“Nonsense, Madam!” replied the Doctor, almost rudely. “My wife expects you! We soldiers have no luxuries and but few comforts, but we can give you shelter and save General Miles some trouble in sending you to and fro!” And he started rapidly across the stone walk. I followed him in silence for some distance, hardly knowing why I did so, my mind busy conjuring up the possible significance of his conduct, and alert to meet the unknown perils into which it was possible I was being led. Presently the Doctor, between puffs of tobacco, asked, “Ever been here before?”

“Yes!” I answered, sorrowfully enough, but with some pride, too, unless at that moment I proved untrue to myself, which I know I did not. “Yes! I was here during President Pierce’s administration, when my husband was an honoured Senator, and I, beside Secretary Dobbin, looked on the brilliant rockets that wrote the names of Pierce and Davis across the night sky!” I was sad at the thought of that joyful occasion and the contrast the present afforded me. Suddenly the Doctor, who had been chewing most ostentatiously at his pipe, edged up to me and said, in a low voice:

“Cheer up! Cheer up! Cheer up! Madam!” He spoke so rapidly that I hardly realised the significance of his words. They sounded exactly like “chirrup, chirrup, chirrup, Madam.” “My wife,” he added, still in that low-guarded voice, “is the damnedest Rebel out, except yourself, Madam!”

I was dumbfounded! He, Dr. Cooper, the blackest of Black Republicans, etc., against whom I had been warned so emphatically?

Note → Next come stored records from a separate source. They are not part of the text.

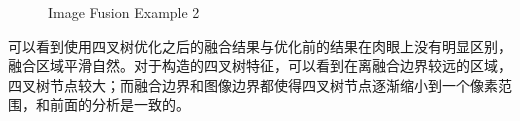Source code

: \documentclass[UTF8, onecolumn, a4paper]{article}
\begin{document}
\begin{figure}[H]
	\caption{Image Fusion Example 2}
	\label{fig:Fusion2}
\end{figure}

可以看到使用四叉树优化之后的融合结果与优化前的结果在肉眼上没有明显区别，融合区域平滑自然。对于构造的四叉树特征，可以看到在离融合边界较远的区域，四叉树节点较大；而融合边界和图像边界都使得四叉树节点逐渐缩小到一个像素范围，和前面的分析是一致的。
\end{document}
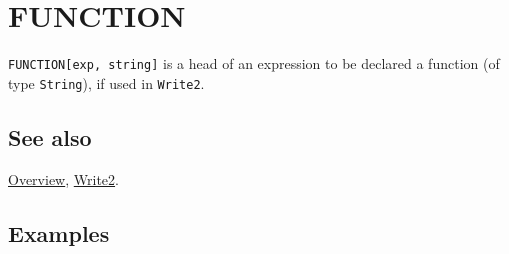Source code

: \documentclass[../FeynCalcManual.tex]{subfiles}
\begin{document}
\hypertarget{function}{
\section{FUNCTION}\label{function}}

\texttt{FUNCTION[\allowbreak{}exp,\ \allowbreak{}string]} is a head of
an expression to be declared a function (of type \texttt{String}), if
used in \texttt{Write2}.

\subsection{See also}

\hyperlink{toc}{Overview}, \hyperlink{write2}{Write2}.

\subsection{Examples}
\end{document}
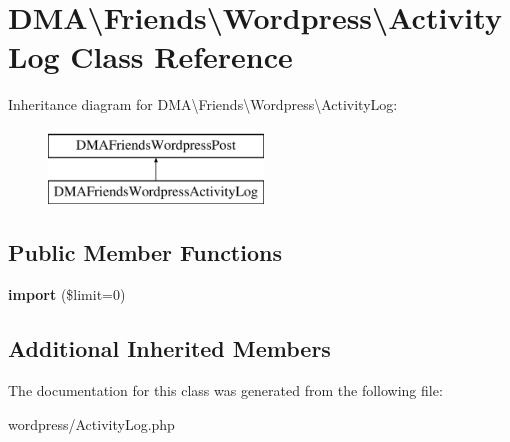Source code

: \hypertarget{classDMA_1_1Friends_1_1Wordpress_1_1ActivityLog}{\section{D\-M\-A\textbackslash{}Friends\textbackslash{}Wordpress\textbackslash{}Activity\-Log Class Reference}
\label{classDMA_1_1Friends_1_1Wordpress_1_1ActivityLog}
}
Inheritance diagram for D\-M\-A\textbackslash{}Friends\textbackslash{}Wordpress\textbackslash{}Activity\-Log\-:\begin{figure}[H]
\begin{center}
\leavevmode
\includegraphics[height=2.000000cm]{d3/d37/classDMA_1_1Friends_1_1Wordpress_1_1ActivityLog}
\end{center}
\end{figure}
\subsection*{Public Member Functions}
\begin{DoxyCompactItemize}
\item 
\hypertarget{classDMA_1_1Friends_1_1Wordpress_1_1ActivityLog_a51567d47aa076394d865e890747f9832}{{\bfseries import} (\$limit=0)}\label{classDMA_1_1Friends_1_1Wordpress_1_1ActivityLog_a51567d47aa076394d865e890747f9832}

\end{DoxyCompactItemize}
\subsection*{Additional Inherited Members}


The documentation for this class was generated from the following file\-:\begin{DoxyCompactItemize}
\item 
wordpress/Activity\-Log.\-php\end{DoxyCompactItemize}
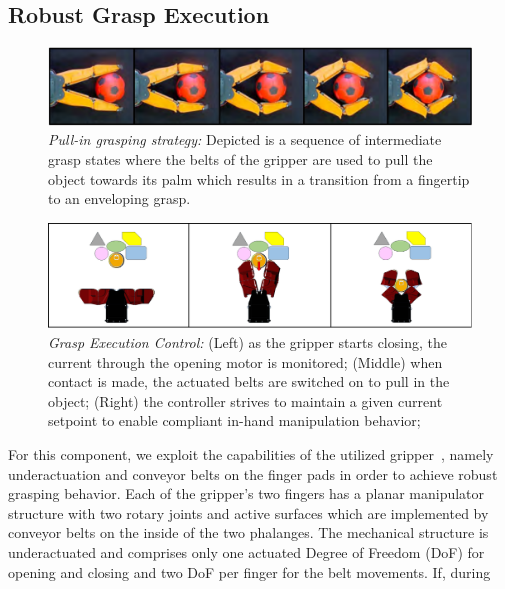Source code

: \subsection{Robust Grasp Execution}
\label{subsec:grasp_execution}
%
\begin{figure}[!t]
 \centering
   \includegraphics[width = 1.0\linewidth]{figs/pull_in}
   \caption{\textit{Pull-in grasping strategy:} Depicted is a sequence of intermediate grasp states
     where the belts of the gripper are used to pull the object towards its palm which results in a
     transition from a fingertip to an enveloping grasp.}
   \vspace{-4mm}
   \label{fig:pull_in}
   \centering
 \end{figure}
 \begin{figure}[!t]
   \centering
 \includegraphics[width = 1\linewidth]{figs/vcg}
   \caption{\textit{Grasp Execution Control:} (Left) as the gripper starts closing, the current
     through the opening motor is monitored; (Middle) when contact is made, the actuated belts are
     switched on to pull in the object; (Right) the controller strives to maintain a given current
     setpoint to enable compliant in-hand manipulation behavior;}
   \label{fig:pull_in_control}
   \centering
   \vspace{-0.5cm}
 \end{figure}
%
 For this component, we exploit the capabilities of the utilized gripper~\cite{Tinc12}, namely
 underactuation and conveyor belts on the finger pads in order to achieve robust grasping
 behavior. Each of the gripper’s two fingers has a planar manipulator structure with two rotary
 joints and active surfaces which are implemented by conveyor belts on the inside of the two
 phalanges. The mechanical structure is underactuated and comprises only one actuated Degree of
 Freedom (DoF) for opening and closing and two DoF per finger for the belt movements. If, during
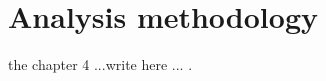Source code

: \chapter{Analysis methodology}\label{chp:analysis}

\noindent
\hspace{0.635cm}the chapter 4 ...write here ...
\cite{Pasechnik:2016wkt}.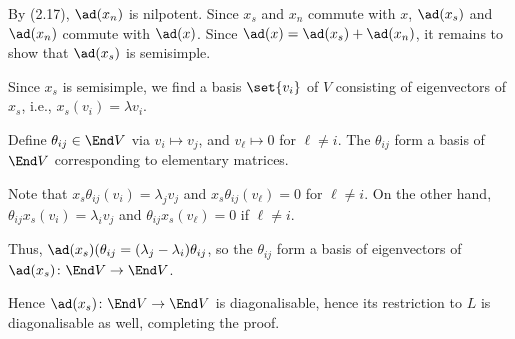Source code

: By (2.17), $\ad(x_n)$ is nilpotent. Since $x_s$ and $x_n$ commute with $x$,
$\ad(x_s)$ and $\ad(x_n)$ commute with $\ad(x)$. Since $\ad(x) = \ad(x_s) + \ad(x_n)$,
it remains to show that $\ad(x_s)$ is semisimple.

Since $x_s$ is semisimple, we find a basis $\set{v_i}$ of $V$ consisting of eigenvectors
of $x_s$, i.e., $x_s(v_i) = \lambda v_i$.

Define $\theta_{ij} \in \End V$ via $v_i\mapsto v_j$, and $v_{\ell}\mapsto 0$ for
$\ell\neq i$. The $\theta_{ij}$ form a basis of $\End V$ corresponding to elementary
matrices.

Note that $x_s\theta_{ij}(v_i) = \lambda_jv_j$ and $x_s\theta_{ij}(v_{\ell}) = 0$
for $\ell\neq i$. On the other hand, $\theta_{ij}x_s(v_i) = \lambda_i v_j$ and
$\theta_{ij}x_s(v_{\ell}) = 0$ if $\ell\neq i$.

Thus, $\ad(x_s)(\theta_{ij} = (\lambda_j - \lambda_i)\theta_{ij}$, so the
$\theta_{ij}$ form a basis of eigenvectors of $\ad(x_s)\colon \End V\to \End V$.

Hence $\ad(x_s)\colon \End V\to \End V$ is diagonalisable, hence its restriction
to $L$ is diagonalisable as well, completing the proof.
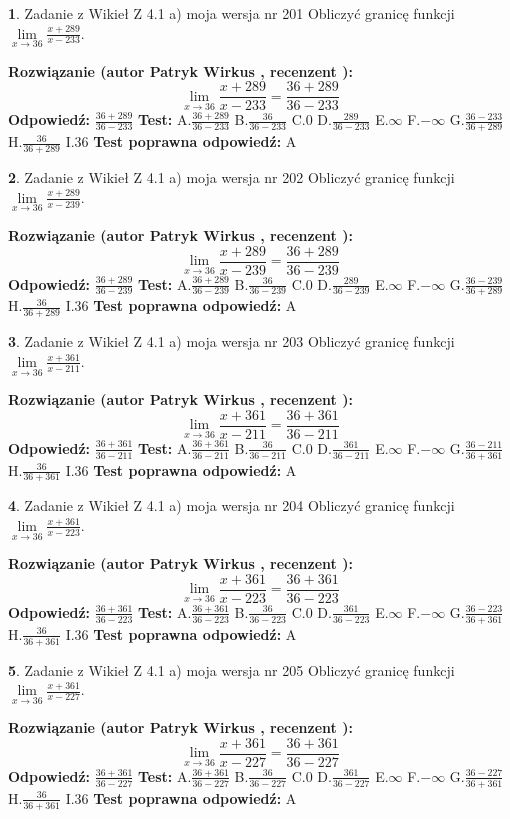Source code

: \documentclass[12pt, a4paper]{article}
\theoremstyle{definition} %
\newtheorem{zad}{}
\newcommand{\zadStart}[1]{\begin{zad}#1\newline}
\newcommand{\zadStop}{\end{zad}}
\newcommand{\rozwStart}[2]{\noindent \textbf{Rozwiązanie (autor #1 , recenzent #2): }\newline}
\newcommand{\rozwStop}{\newline}
\newcommand{\odpStart}{\noindent \textbf{Odpowiedź:}\newline}
\newcommand{\odpStop}{\newline}
\newcommand{\testStart}{\noindent \textbf{Test:}\newline}
\newcommand{\testStop}{\newline}
\newcommand{\kluczStart}{\noindent \textbf{Test poprawna odpowiedź:}\newline}
\newcommand{\kluczStop}{\newline}
\begin{document}
\zadStart{Zadanie z Wikieł Z 4.1 a) moja wersja nr 201}
Obliczyć granicę funkcji $\lim\limits_{x\to36}\frac{x+289}{x-233}$.
\zadStop
\rozwStart{Patryk Wirkus}{}
$$\lim\limits_{x\to36}\frac{x+289}{x-233} = \frac{36+289}{36-233}$$
\rozwStop
\odpStart
$\frac{36+289}{36-233}$
\odpStop
\testStart
A.$\frac{36+289}{36-233}$
B.$\frac{36}{36-233}$
C.$0$
D.$\frac{289}{36-233}$
E.$\infty$
F.$-\infty$
G.$\frac{36-233}{36+289}$
H.$\frac{36}{36+289}$
I.$36$
\testStop
\kluczStart
A
\kluczStop



\zadStart{Zadanie z Wikieł Z 4.1 a) moja wersja nr 202}
Obliczyć granicę funkcji $\lim\limits_{x\to36}\frac{x+289}{x-239}$.
\zadStop
\rozwStart{Patryk Wirkus}{}
$$\lim\limits_{x\to36}\frac{x+289}{x-239} = \frac{36+289}{36-239}$$
\rozwStop
\odpStart
$\frac{36+289}{36-239}$
\odpStop
\testStart
A.$\frac{36+289}{36-239}$
B.$\frac{36}{36-239}$
C.$0$
D.$\frac{289}{36-239}$
E.$\infty$
F.$-\infty$
G.$\frac{36-239}{36+289}$
H.$\frac{36}{36+289}$
I.$36$
\testStop
\kluczStart
A
\kluczStop



\zadStart{Zadanie z Wikieł Z 4.1 a) moja wersja nr 203}
Obliczyć granicę funkcji $\lim\limits_{x\to36}\frac{x+361}{x-211}$.
\zadStop
\rozwStart{Patryk Wirkus}{}
$$\lim\limits_{x\to36}\frac{x+361}{x-211} = \frac{36+361}{36-211}$$
\rozwStop
\odpStart
$\frac{36+361}{36-211}$
\odpStop
\testStart
A.$\frac{36+361}{36-211}$
B.$\frac{36}{36-211}$
C.$0$
D.$\frac{361}{36-211}$
E.$\infty$
F.$-\infty$
G.$\frac{36-211}{36+361}$
H.$\frac{36}{36+361}$
I.$36$
\testStop
\kluczStart
A
\kluczStop



\zadStart{Zadanie z Wikieł Z 4.1 a) moja wersja nr 204}
Obliczyć granicę funkcji $\lim\limits_{x\to36}\frac{x+361}{x-223}$.
\zadStop
\rozwStart{Patryk Wirkus}{}
$$\lim\limits_{x\to36}\frac{x+361}{x-223} = \frac{36+361}{36-223}$$
\rozwStop
\odpStart
$\frac{36+361}{36-223}$
\odpStop
\testStart
A.$\frac{36+361}{36-223}$
B.$\frac{36}{36-223}$
C.$0$
D.$\frac{361}{36-223}$
E.$\infty$
F.$-\infty$
G.$\frac{36-223}{36+361}$
H.$\frac{36}{36+361}$
I.$36$
\testStop
\kluczStart
A
\kluczStop



\zadStart{Zadanie z Wikieł Z 4.1 a) moja wersja nr 205}
Obliczyć granicę funkcji $\lim\limits_{x\to36}\frac{x+361}{x-227}$.
\zadStop
\rozwStart{Patryk Wirkus}{}
$$\lim\limits_{x\to36}\frac{x+361}{x-227} = \frac{36+361}{36-227}$$
\rozwStop
\odpStart
$\frac{36+361}{36-227}$
\odpStop
\testStart
A.$\frac{36+361}{36-227}$
B.$\frac{36}{36-227}$
C.$0$
D.$\frac{361}{36-227}$
E.$\infty$
F.$-\infty$
G.$\frac{36-227}{36+361}$
H.$\frac{36}{36+361}$
I.$36$
\testStop
\kluczStart
A
\kluczStop
\end{document}
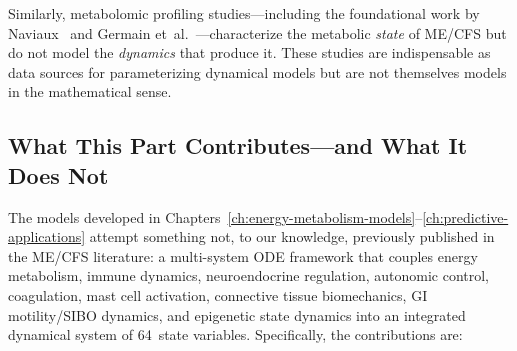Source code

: Similarly, metabolomic profiling studies---including the foundational work by Naviaux~\cite{Naviaux2016metabolomics} and Germain et~al.~\cite{Germain2020metabolic}---characterize the metabolic \emph{state} of ME/CFS but do not model the \emph{dynamics} that produce it. These studies are indispensable as data sources for parameterizing dynamical models but are not themselves models in the mathematical sense.

\subsection{What This Part Contributes---and What It Does Not}
\label{sec:contribution-scope}

The models developed in Chapters~\ref{ch:energy-metabolism-models}--\ref{ch:predictive-applications} attempt something not, to our knowledge, previously published in the ME/CFS literature: a multi-system ODE framework that couples energy metabolism, immune dynamics, neuroendocrine regulation, autonomic control, coagulation, mast cell activation, connective tissue biomechanics, GI motility/SIBO dynamics, and epigenetic state dynamics into an integrated dynamical system of 64~state variables. Specifically, the contributions are:

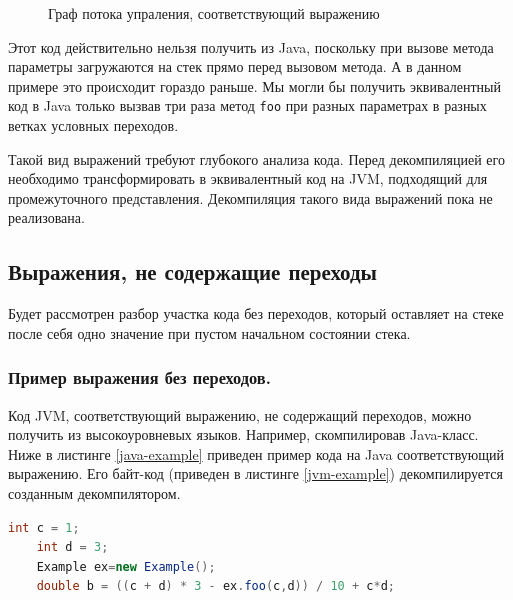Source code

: \begin{figure} [h]
\caption{Граф потока упраления, соответствующий выражению}\label{graph}
\end{figure}

Этот код действительно нельзя получить из Java, поскольку при вызове метода параметры загружаются на стек прямо перед вызовом метода. 
А в данном примере это происходит гораздо раньше. Мы могли бы получить эквивалентный код в Java только вызвав три раза метод \texttt{foo} при разных 
параметрах в разных ветках условных переходов. 

Такой вид выражений требуют глубокого анализа кода. Перед декомпиляцией его необходимо трансформировать в эквивалентный код на JVM, подходящий для промежуточного 
представления. Декомпиляция такого вида выражений пока не реализована. 

\subsection{Выражения, не содержащие переходы}
Будет рассмотрен разбор участка кода без переходов, который оставляет на стеке после себя одно значение при пустом начальном состоянии стека. 

\subsubsection{Пример выражения без переходов.}

Код JVM, соответствующий выражению, не содержащий переходов, можно получить из высокоуровневых языков. Например, скомпилировав Java-класс. 
Ниже в листинге \ref{java-example} приведен пример кода на Java соответствующий выражению. Его байт-код (приведен в листинге \ref{jvm-example}) декомпилируется созданным декомпилятором. 

\begin{lstlisting}[label=java-example,caption = Пример кода выражения в Java без переходов, frame = single, language = JAVA]
	int c = 1; 
 	int d = 3; 
	Example ex=new Example();
 	double b = ((c + d) * 3 - ex.foo(c,d)) / 10 + c*d; 
\end{lstlisting}

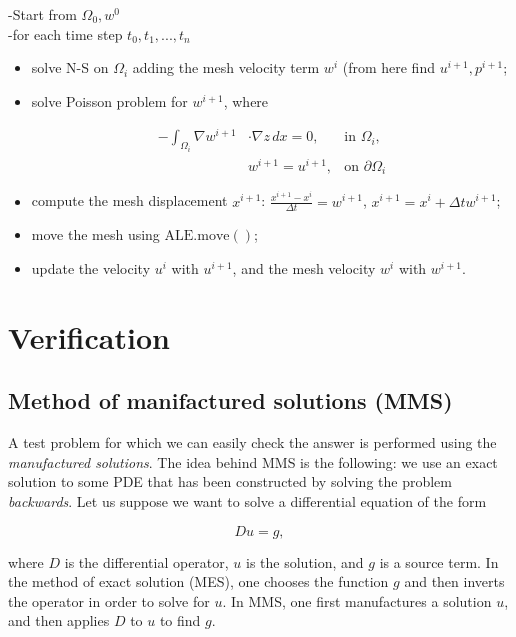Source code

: \documentclass[11pt,a4paper,titlepage]{report}
\begin{document}
-Start from $\Omega_0, w^0$ \\
-for each time step $t_0, t_1, ..., t_n$
\begin{itemize}
\item solve N-S on $\Omega_i$ adding the mesh velocity term $w^i$ (from here find $u^{i+1}, p^{i+1}$;
\item solve Poisson problem for $w^{i+1}$, where 

\[
\begin{aligned}
-  \int_{\Omega_i} \nabla w^{i+1} & \cdot \nabla z \, dx = 0, & \text{in } \Omega_i, \\
& w^{i+1} = u^{i+1}, & \text{on } \partial \Omega_i
\end{aligned}
\]

\item compute the mesh displacement $x^{i+1}$: $\frac{x^{i+1} - x^{i}}{\Delta t} = w^{i+1}$, $x^{i+1} = x^{i} + \Delta t w^{i+1}$;
\item move the mesh using $\mathrm{ALE.move()}$;
\item update the velocity $u^i$ with $u^{i+1}$, and the mesh velocity $w^i$ with $w^{i+1}$.

\end{itemize}


\chapter{Verification}

\section{Method of manifactured solutions (MMS)}

A test problem for which we can easily check the answer is performed using the \textit{manufactured solutions}. The idea behind MMS is the following: we use an exact solution to some PDE that has been constructed by solving the problem \textit{backwards}. Let us suppose we want to solve a differential equation of the form 

\[
Du = g,
\]

where $D$ is the differential operator, $u$ is the solution, and $g$ is a source term. In the method of exact solution (MES), one chooses the function $g$ and then inverts the operator in order to solve for $u$. In MMS, one first manufactures a solution $u$, and then applies $D$ to $u$ to find $g$. \\
\end{document}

A flood of gratitude rushed over me. Half crying, I turned to grasp his hand and thank him, but seeing my intention, he drew away, saying sharply, “None of that, Madam! None o’ that!” and, increasing his gait suddenly, almost flew before me, his long gown rising in his wake most ludicrously, as he made for a dark cottage that now began to shape itself out of the gloom. It was so small that until we were almost upon it I had not perceived it. Every window it boasted was mysteriously dark.

My guide pushed open the door, however, and entered, I following him mechanically. The door closed behind me, and it seemed automatically, as the Doctor disappeared from view; but, in a moment, I found myself in the friendly embrace of the Doctor’s wife, one of the loveliest of women, Elva Cooper.

“Be of good cheer, my sweet sister!” she said, as her tears flowed in sympathy with mine. “You are in the right place. There is nothing under heaven you would do for Mr. Davis or Mr. Clay that I will not do. I am an Old Point Comfort woman, born here. My mother is a Virginian,” she continued, “and is with me; and you must know my little Georgette. We are all Rebels of the first water!” and this I found to be true.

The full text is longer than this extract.